Na sessão que elegeu Douglas Ruas, do PL, registraram-se 45 parlamentares presentes, com 44 votos favoráveis e uma abstenção, em meio a tentativas de obstrução no plenário. Na ação o PDT sustenta que a escolha ocorreu por voto nominal aberto, e reivindica que a realização de um novo pleito se dê por voto secreto.

Na petição o partido requereu a declaração judicial da abrangência normativa impugnada e apontou violação a preceitos constitucionais. “inconstitucionalidade definitiva da prática de voto nominal aberto para a eleição, bem como de qualquer ato normativo ou administrativo que a fundamente, por violação aos preceitos fundamentais da Constituição Federal, em especial os princípios republicanos, da separação de poderes, da moralidade, e da simetria federativa” A peça pede ainda que o Supremo determine a realização de nova votação por meio de sufrágio secreto.

O documento ressalta ainda que o modo como o procedimento foi conduzido comprometeu a legitimidade das deliberações, em momento de instabilidade institucional. “A condução ilegal do procedimento, em contexto de evidente instabilidade institucional, impediu que as deliberações se desenvolvessem em ambiente compatível com os postulados republicanos, especialmente aqueles relacionados à responsabilidade, à moralidade e à prevalência do interesse público sobre arranjos circunstanciais de poder” A petição sustenta que as circunstâncias justificam a intervenção do Supremo para assegurar princípios constitucionais.

O pedido do PDT insere-se em um quadro de incerteza sobre a sucessão no governo do Rio de Janeiro.
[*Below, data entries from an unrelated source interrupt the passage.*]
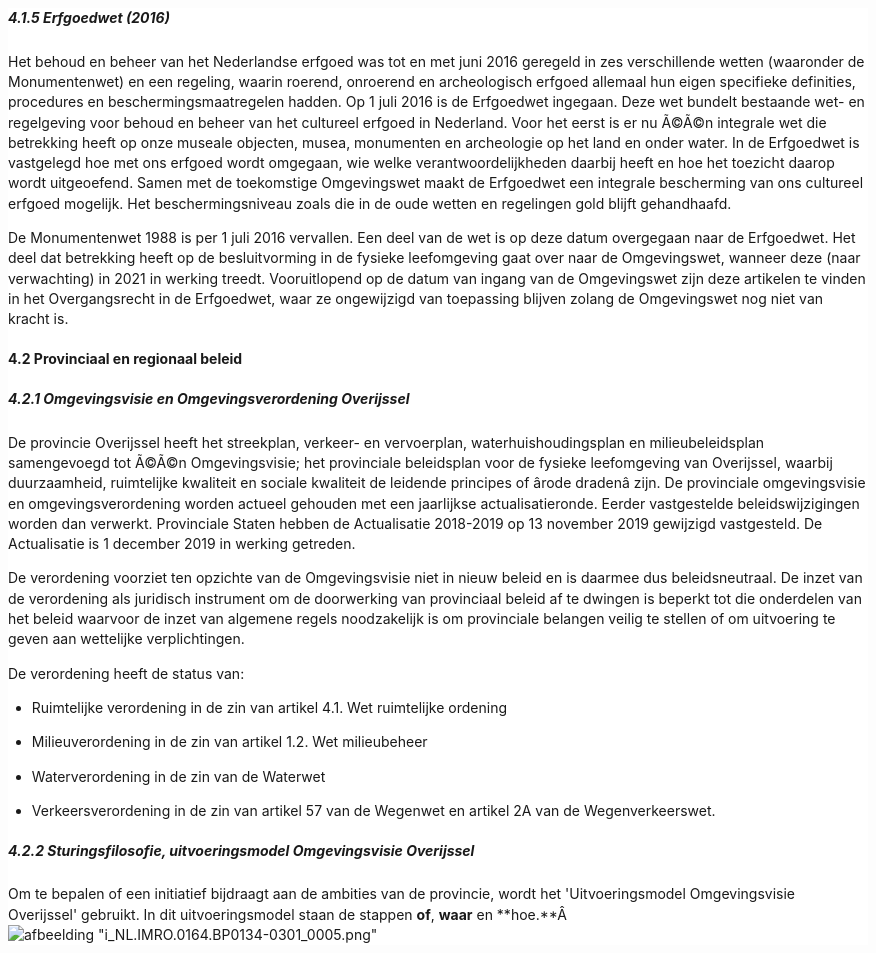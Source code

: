 ##### 4\.1\.5 Erfgoedwet (2016\)

Het behoud en beheer van het Nederlandse erfgoed was tot en met juni 2016 geregeld in zes verschillende wetten (waaronder de Monumentenwet) en een regeling, waarin roerend, onroerend en archeologisch erfgoed allemaal hun eigen specifieke definities, procedures en beschermingsmaatregelen hadden. Op 1 juli 2016 is de Erfgoedwet ingegaan. Deze wet bundelt bestaande wet\- en regelgeving voor behoud en beheer van het cultureel erfgoed in Nederland. Voor het eerst is er nu Ã©Ã©n integrale wet die betrekking heeft op onze museale objecten, musea, monumenten en archeologie op het land en onder water. In de Erfgoedwet is vastgelegd hoe met ons erfgoed wordt omgegaan, wie welke verantwoordelijkheden daarbij heeft en hoe het toezicht daarop wordt uitgeoefend. Samen met de toekomstige Omgevingswet maakt de Erfgoedwet een integrale bescherming van ons cultureel erfgoed mogelijk. Het beschermingsniveau zoals die in de oude wetten en regelingen gold blijft gehandhaafd.

De Monumentenwet 1988 is per 1 juli 2016 vervallen. Een deel van de wet is op deze datum overgegaan naar de Erfgoedwet. Het deel dat betrekking heeft op de besluitvorming in de fysieke leefomgeving gaat over naar de Omgevingswet, wanneer deze (naar verwachting) in 2021 in werking treedt. Vooruitlopend op de datum van ingang van de Omgevingswet zijn deze artikelen te vinden in het Overgangsrecht in de Erfgoedwet, waar ze ongewijzigd van toepassing blijven zolang de Omgevingswet nog niet van kracht is.

#### 4\.2 Provinciaal en regionaal beleid

##### 4\.2\.1 Omgevingsvisie en Omgevingsverordening Overijssel

De provincie Overijssel heeft het streekplan, verkeer\- en vervoerplan, waterhuishoudingsplan en milieubeleidsplan samengevoegd tot Ã©Ã©n Omgevingsvisie; het provinciale beleidsplan voor de fysieke leefomgeving van Overijssel, waarbij duurzaamheid, ruimtelijke kwaliteit en sociale kwaliteit de leidende principes of ârode dradenâ zijn. De provinciale omgevingsvisie en omgevingsverordening worden actueel gehouden met een jaarlijkse actualisatieronde. Eerder vastgestelde beleidswijzigingen worden dan verwerkt. Provinciale Staten hebben de Actualisatie 2018\-2019 op 13 november 2019 gewijzigd vastgesteld. De Actualisatie is 1 december 2019 in werking getreden.

De verordening voorziet ten opzichte van de Omgevingsvisie niet in nieuw beleid en is daarmee dus beleidsneutraal. De inzet van de verordening als juridisch instrument om de doorwerking van provinciaal beleid af te dwingen is beperkt tot die onderdelen van het beleid waarvoor de inzet van algemene regels noodzakelijk is om provinciale belangen veilig te stellen of om uitvoering te geven aan wettelijke verplichtingen.

De verordening heeft de status van:

* Ruimtelijke verordening in de zin van artikel 4\.1\. Wet ruimtelijke ordening

* Milieuverordening in de zin van artikel 1\.2\. Wet milieubeheer

* Waterverordening in de zin van de Waterwet

* Verkeersverordening in de zin van artikel 57 van de Wegenwet en artikel 2A van de Wegenverkeerswet.

##### 4\.2\.2 Sturingsfilosofie, uitvoeringsmodel Omgevingsvisie Overijssel

Om te bepalen of een initiatief bijdraagt aan de ambities van de provincie, wordt het 'Uitvoeringsmodel Omgevingsvisie Overijssel' gebruikt. In dit uitvoeringsmodel staan de stappen **of**, **waar** en **hoe.**Â ![afbeelding "i_NL.IMRO.0164.BP0134-0301_0005.png"](i_NL.IMRO.0164.BP0134-0301_0005.png)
Após a renúncia do ex-governador Cláudio Castro, em março, formou-se uma lacuna na linha sucessória, porque o vice-governador Thiago Pampolha assumiu cargo no Tribunal de Contas do Estado em 2025 e o presidente da Alerj, Rodrigo Bacellar, encontra-se licenciado.

O Supremo analisa também uma ação apresentada pelo PSD que defende a realização de eleições diretas para o comando interino do estado. No plenário houve formação de maioria em favor de eleições indiretas para o mandato-tampão de governador do Rio de Janeiro, hipótese em que Douglas Ruas poderia ser conduzido ao cargo até 31 de dezembro deste ano. O julgamento, porém, foi suspenso após pedido de vista do ministro Flávio Dino e ainda não tem data para retomada.

Enquanto a análise no STF permanece paralisada, continuará exercendo interinamente o cargo de governador do estado o presidente do Tribunal de Justiça do Rio de Janeiro, Ricardo Couto de Castro, conforme as regras de sucessão em vigor.